- **REQUIRED WORK**: Repeat exactly, and only, the lines below starting at the line that contains "max and p-norm." and ending at the line that contains "dropout configuration option.", inclusive of both.

Collected data:

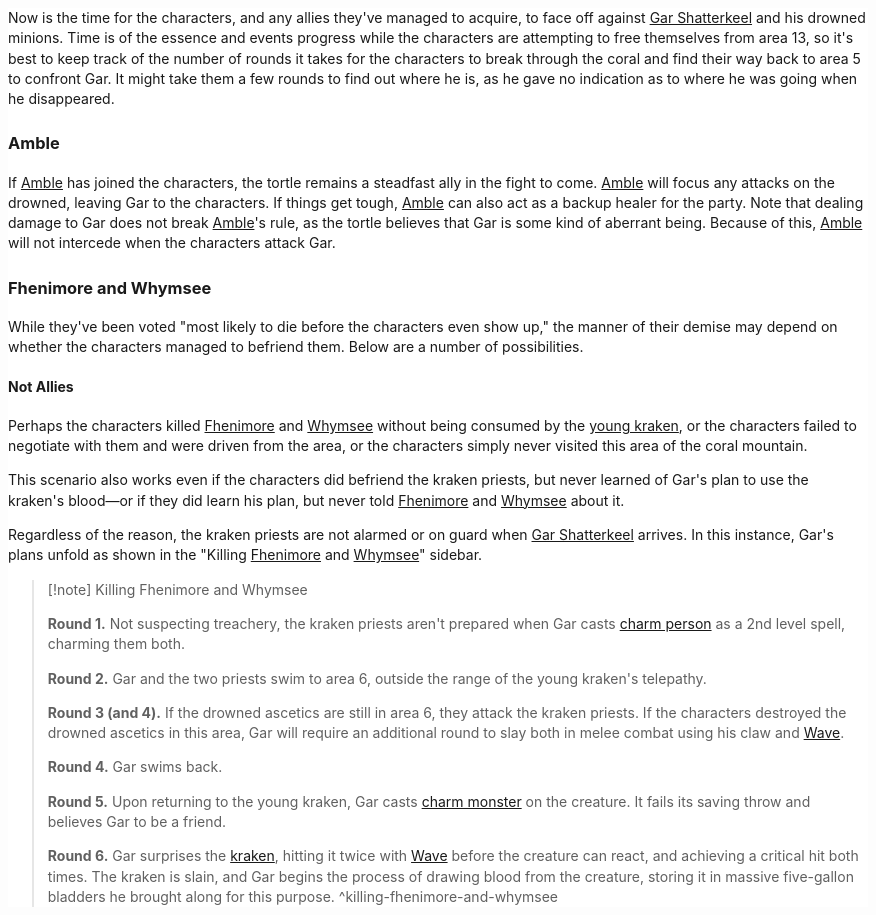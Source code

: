 Now is the time for the characters, and any allies they've managed to acquire, to face off against [Gar Shatterkeel](/3-Mechanics/CLI/bestiary/npc/gar-shatterkeel-lr.md) and his drowned minions. Time is of the essence and events progress while the characters are attempting to free themselves from area 13, so it's best to keep track of the number of rounds it takes for the characters to break through the coral and find their way back to area 5 to confront Gar. It might take them a few rounds to find out where he is, as he gave no indication as to where he was going when he disappeared.

### Amble

If [Amble](/3-Mechanics/CLI/bestiary/npc/amble-lr.md) has joined the characters, the tortle remains a steadfast ally in the fight to come. [Amble](/3-Mechanics/CLI/bestiary/npc/amble-lr.md) will focus any attacks on the drowned, leaving Gar to the characters. If things get tough, [Amble](/3-Mechanics/CLI/bestiary/npc/amble-lr.md) can also act as a backup healer for the party. Note that dealing damage to Gar does not break [Amble](/3-Mechanics/CLI/bestiary/npc/amble-lr.md)'s rule, as the tortle believes that Gar is some kind of aberrant being. Because of this, [Amble](/3-Mechanics/CLI/bestiary/npc/amble-lr.md) will not intercede when the characters attack Gar.

### Fhenimore and Whymsee

While they've been voted "most likely to die before the characters even show up," the manner of their demise may depend on whether the characters managed to befriend them. Below are a number of possibilities.

#### Not Allies

Perhaps the characters killed [Fhenimore](/3-Mechanics/CLI/bestiary/npc/fhenimore-lr.md) and [Whymsee](/3-Mechanics/CLI/bestiary/npc/whymsee-lr.md) without being consumed by the [young kraken](/3-Mechanics/CLI/bestiary/monstrosity/young-kraken-lr.md), or the characters failed to negotiate with them and were driven from the area, or the characters simply never visited this area of the coral mountain.

This scenario also works even if the characters did befriend the kraken priests, but never learned of Gar's plan to use the kraken's blood—or if they did learn his plan, but never told [Fhenimore](/3-Mechanics/CLI/bestiary/npc/fhenimore-lr.md) and [Whymsee](/3-Mechanics/CLI/bestiary/npc/whymsee-lr.md) about it.

Regardless of the reason, the kraken priests are not alarmed or on guard when [Gar Shatterkeel](/3-Mechanics/CLI/bestiary/npc/gar-shatterkeel-lr.md) arrives. In this instance, Gar's plans unfold as shown in the "Killing [Fhenimore](/3-Mechanics/CLI/bestiary/npc/fhenimore-lr.md) and [Whymsee](/3-Mechanics/CLI/bestiary/npc/whymsee-lr.md)" sidebar.

> [!note] Killing Fhenimore and Whymsee
> 
> **Round 1.** Not suspecting treachery, the kraken priests aren't prepared when Gar casts [charm person](/3-Mechanics/CLI/spells/charm-person.md) as a 2nd level spell, charming them both.
> 
> **Round 2.** Gar and the two priests swim to area 6, outside the range of the young kraken's telepathy.
> 
> **Round 3 (and 4).** If the drowned ascetics are still in area 6, they attack the kraken priests. If the characters destroyed the drowned ascetics in this area, Gar will require an additional round to slay both in melee combat using his claw and [Wave](/3-Mechanics/CLI/items/wave.md).
> 
> **Round 4.** Gar swims back.
> 
> **Round 5.** Upon returning to the young kraken, Gar casts [charm monster](/3-Mechanics/CLI/spells/charm-monster-xge.md) on the creature. It fails its saving throw and believes Gar to be a friend.
> 
> **Round 6.** Gar surprises the [kraken](/3-Mechanics/CLI/bestiary/monstrosity/young-kraken-lr.md), hitting it twice with [Wave](/3-Mechanics/CLI/items/wave.md) before the creature can react, and achieving a critical hit both times. The kraken is slain, and Gar begins the process of drawing blood from the creature, storing it in massive five-gallon bladders he brought along for this purpose.
^killing-fhenimore-and-whymsee
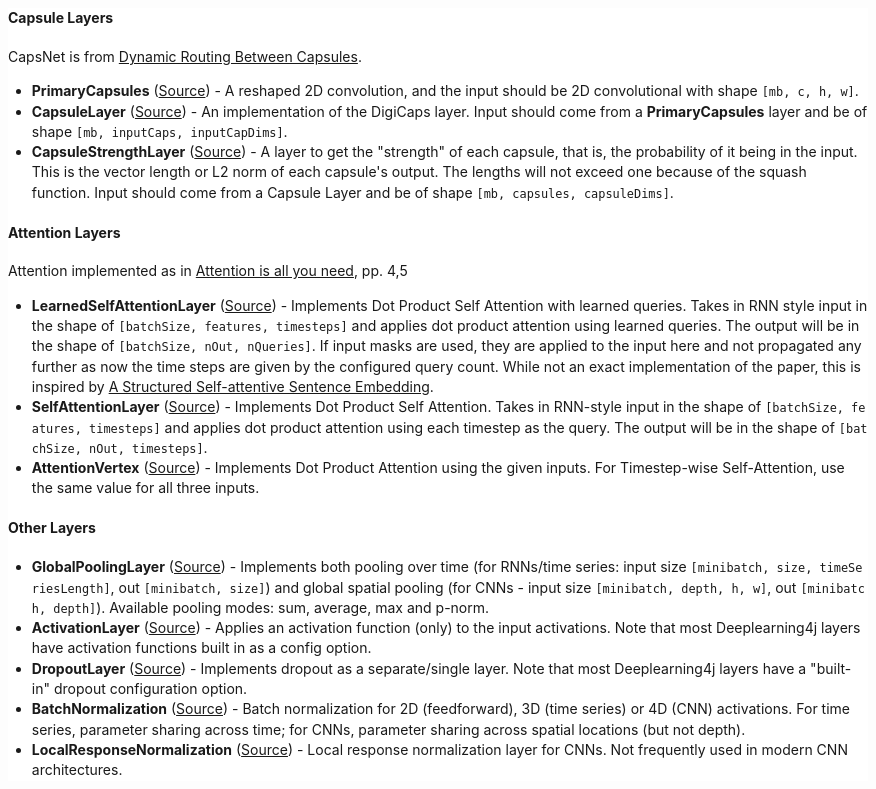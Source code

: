 #### <a name="layers-capsule">Capsule Layers</a>

CapsNet is from [Dynamic Routing Between Capsules](http://papers.nips.cc/paper/6975-dynamic-routing-between-capsules.pdf).

- **PrimaryCapsules** ([Source](https://github.com/eclipse/deeplearning4j/blob/master/deeplearning4j/deeplearning4j-nn/src/main/java/org/deeplearning4j/nn/conf/layers/PrimaryCapsules.java)) -  A reshaped 2D convolution, and the input should be 2D convolutional with shape `[mb, c, h, w]`.
- **CapsuleLayer** ([Source](https://github.com/eclipse/deeplearning4j/blob/master/deeplearning4j/deeplearning4j-nn/src/main/java/org/deeplearning4j/nn/conf/layers/CapsuleLayer.java)) - An implementation of the DigiCaps layer. Input should come from a **PrimaryCapsules** layer and be of shape `[mb, inputCaps, inputCapDims]`.
- **CapsuleStrengthLayer** ([Source](https://github.com/eclipse/deeplearning4j/blob/master/deeplearning4j/deeplearning4j-nn/src/main/java/org/deeplearning4j/nn/conf/layers/CapsuleStrengthLayer.java)) - A layer to get the "strength" of each capsule, that is, the probability of it being in the input. This is the vector length or L2 norm of each capsule's output. The lengths will not exceed one because of the squash function. Input should come from a Capsule Layer and be of shape `[mb, capsules, capsuleDims]`. 

#### <a name="layers-attention">Attention Layers</a>

Attention implemented as in [Attention is all you need](https://arxiv.org/pdf/1706.03762.pdf), pp. 4,5

- **LearnedSelfAttentionLayer** ([Source](https://github.com/eclipse/deeplearning4j/blob/master/deeplearning4j/deeplearning4j-nn/src/main/java/org/deeplearning4j/nn/conf/layers/LearnedSelfAttentionLayer.java)) - Implements Dot Product Self Attention with learned queries. Takes in RNN style input in the shape of `[batchSize, features, timesteps]` and applies dot product attention using learned queries. The output will be in the shape of `[batchSize, nOut, nQueries]`. If input masks are used, they are applied to the input here and not propagated any further as now the time steps are given by the configured query count. While not an exact implementation of the paper, this is inspired by [A Structured Self-attentive Sentence Embedding](https://arxiv.org/pdf/1703.03130.pdf). 
- **SelfAttentionLayer** ([Source](https://github.com/eclipse/deeplearning4j/blob/master/deeplearning4j/deeplearning4j-nn/src/main/java/org/deeplearning4j/nn/conf/layers/CapsuleStrengthLayer.java)) - Implements Dot Product Self Attention. Takes in RNN-style input in the shape of `[batchSize, features, timesteps]` and applies dot product attention using each timestep as the query. The output will be in the shape of `[batchSize, nOut, timesteps]`. 
- **AttentionVertex** ([Source](https://github.com/eclipse/deeplearning4j/blob/master/deeplearning4j/deeplearning4j-nn/src/main/java/org/deeplearning4j/nn/conf/graph/AttentionVertex.java)) - Implements Dot Product Attention using the given inputs. For Timestep-wise Self-Attention, use the same value for all three inputs.

#### <a name="layers-other">Other Layers</a>

- **GlobalPoolingLayer** ([Source](https://github.com/eclipse/deeplearning4j/blob/master/deeplearning4j/deeplearning4j-nn/src/main/java/org/deeplearning4j/nn/conf/layers/GlobalPoolingLayer.java)) - Implements both pooling over time (for RNNs/time series: input size `[minibatch, size, timeSeriesLength]`, out `[minibatch, size]`) and global spatial pooling (for CNNs - input size `[minibatch, depth, h, w]`, out `[minibatch, depth]`). Available pooling modes: sum, average, max and p-norm.
- **ActivationLayer** ([Source](https://github.com/eclipse/deeplearning4j/blob/master/deeplearning4j/deeplearning4j-nn/src/main/java/org/deeplearning4j/nn/conf/layers/ActivationLayer.java)) - Applies an activation function (only) to the input activations. Note that most Deeplearning4j layers have activation functions built in as a config option.
- **DropoutLayer** ([Source](https://github.com/eclipse/deeplearning4j/blob/master/deeplearning4j/deeplearning4j-nn/src/main/java/org/deeplearning4j/nn/conf/layers/DropoutLayer.java)) - Implements dropout as a separate/single layer. Note that most Deeplearning4j layers have a "built-in" dropout configuration option.
- **BatchNormalization** ([Source](https://github.com/eclipse/deeplearning4j/blob/master/deeplearning4j/deeplearning4j-nn/src/main/java/org/deeplearning4j/nn/conf/layers/BatchNormalization.java)) - Batch normalization for 2D (feedforward), 3D (time series) or 4D (CNN) activations. For time series, parameter sharing across time; for CNNs, parameter sharing across spatial locations (but not depth).
- **LocalResponseNormalization** ([Source](https://github.com/eclipse/deeplearning4j/blob/master/deeplearning4j/deeplearning4j-nn/src/main/java/org/deeplearning4j/nn/conf/layers/LocalResponseNormalization.java)) - Local response normalization layer for CNNs. Not frequently used in modern CNN architectures.
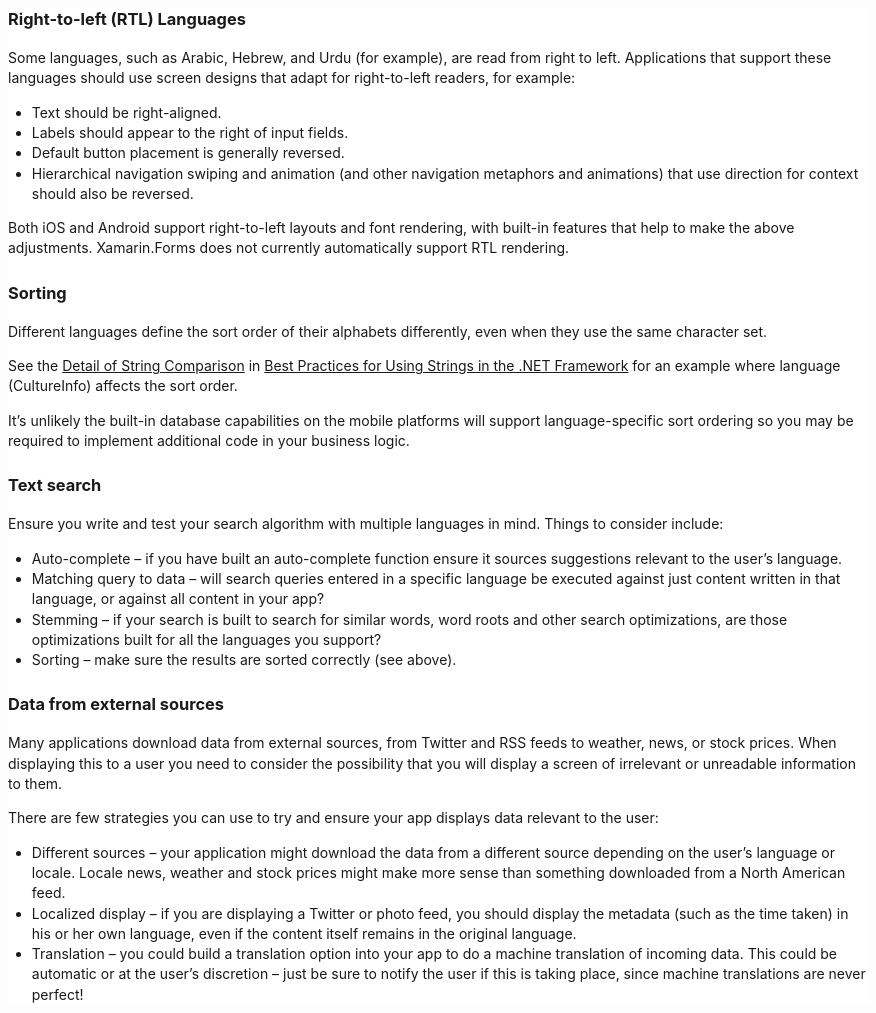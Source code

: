 <a name="rtl" />

### Right-to-left (RTL) Languages

Some languages, such as Arabic, Hebrew, and Urdu (for example), are read from right to left.
Applications that support these languages should use screen designs that adapt for
right-to-left readers, for example:

 - Text should be right-aligned.
 - Labels should appear to the right of input fields.
 - Default button placement is generally reversed.
 - Hierarchical navigation swiping and animation (and other navigation metaphors and animations)
  that use direction for context should also be reversed.

Both iOS and Android support right-to-left layouts and font rendering, with
built-in features that help to make the above adjustments. Xamarin.Forms does not
currently automatically support RTL rendering.

### Sorting

Different languages define the sort order of their alphabets differently, even when they use the same character set.

See the [Detail of String Comparison](http://msdn.microsoft.com/en-us/library/dd465121(v=vs.110).aspx#the_details_of_string_comparison) in [Best Practices for Using Strings in the .NET Framework](http://msdn.microsoft.com/en-us/library/dd465121(v=vs.110).aspx) for an example where language (CultureInfo) affects the sort order.

It’s unlikely the built-in database capabilities on the mobile platforms will support language-specific sort ordering so you may be required to implement additional code in your business logic.

### Text search

Ensure you write and test your search algorithm with multiple languages in mind. Things to consider include:

 - Auto-complete – if you have built an auto-complete function ensure it sources suggestions relevant to the user’s language.
 - Matching query to data – will search queries entered in a specific language be executed against just content written in that language, or against all content in your app?
 - Stemming – if your search is built to search for similar words, word roots and other search optimizations, are those optimizations built for all the languages you support?
 - Sorting – make sure the results are sorted correctly (see above).


### Data from external sources

Many applications download data from external sources, from Twitter and RSS feeds to weather, news, or stock prices. When displaying this to a user you need to consider the possibility that you will display a screen of irrelevant or unreadable information to them.

There are few strategies you can use to try and ensure your app displays data relevant to the user:

 - Different sources – your application might download the data from a different source depending on the user’s language or locale. Locale news, weather and stock prices might make more sense than something downloaded from a North American feed.
 - Localized display – if you are displaying a Twitter or photo feed, you should display the metadata (such as the time taken) in his or her own language, even if the content itself remains in the original language.
 - Translation – you could build a translation option into your app to do a machine translation of incoming data. This could be automatic or at the user’s discretion – just be sure to notify the user if this is taking place, since machine translations are never perfect!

- **SOLUTION TO THE PROBLEM**:
- **GlobalPoolingLayer** ([Source](https://github.com/eclipse/deeplearning4j/blob/master/deeplearning4j/deeplearning4j-nn/src/main/java/org/deeplearning4j/nn/conf/layers/GlobalPoolingLayer.java)) - Implements both pooling over time (for RNNs/time series: input size `[minibatch, size, timeSeriesLength]`, out `[minibatch, size]`) and global spatial pooling (for CNNs - input size `[minibatch, depth, h, w]`, out `[minibatch, depth]`). Available pooling modes: sum, average, max and p-norm.
- **ActivationLayer** ([Source](https://github.com/eclipse/deeplearning4j/blob/master/deeplearning4j/deeplearning4j-nn/src/main/java/org/deeplearning4j/nn/conf/layers/ActivationLayer.java)) - Applies an activation function (only) to the input activations. Note that most Deeplearning4j layers have activation functions built in as a config option.
- **DropoutLayer** ([Source](https://github.com/eclipse/deeplearning4j/blob/master/deeplearning4j/deeplearning4j-nn/src/main/java/org/deeplearning4j/nn/conf/layers/DropoutLayer.java)) - Implements dropout as a separate/single layer. Note that most Deeplearning4j layers have a "built-in" dropout configuration option.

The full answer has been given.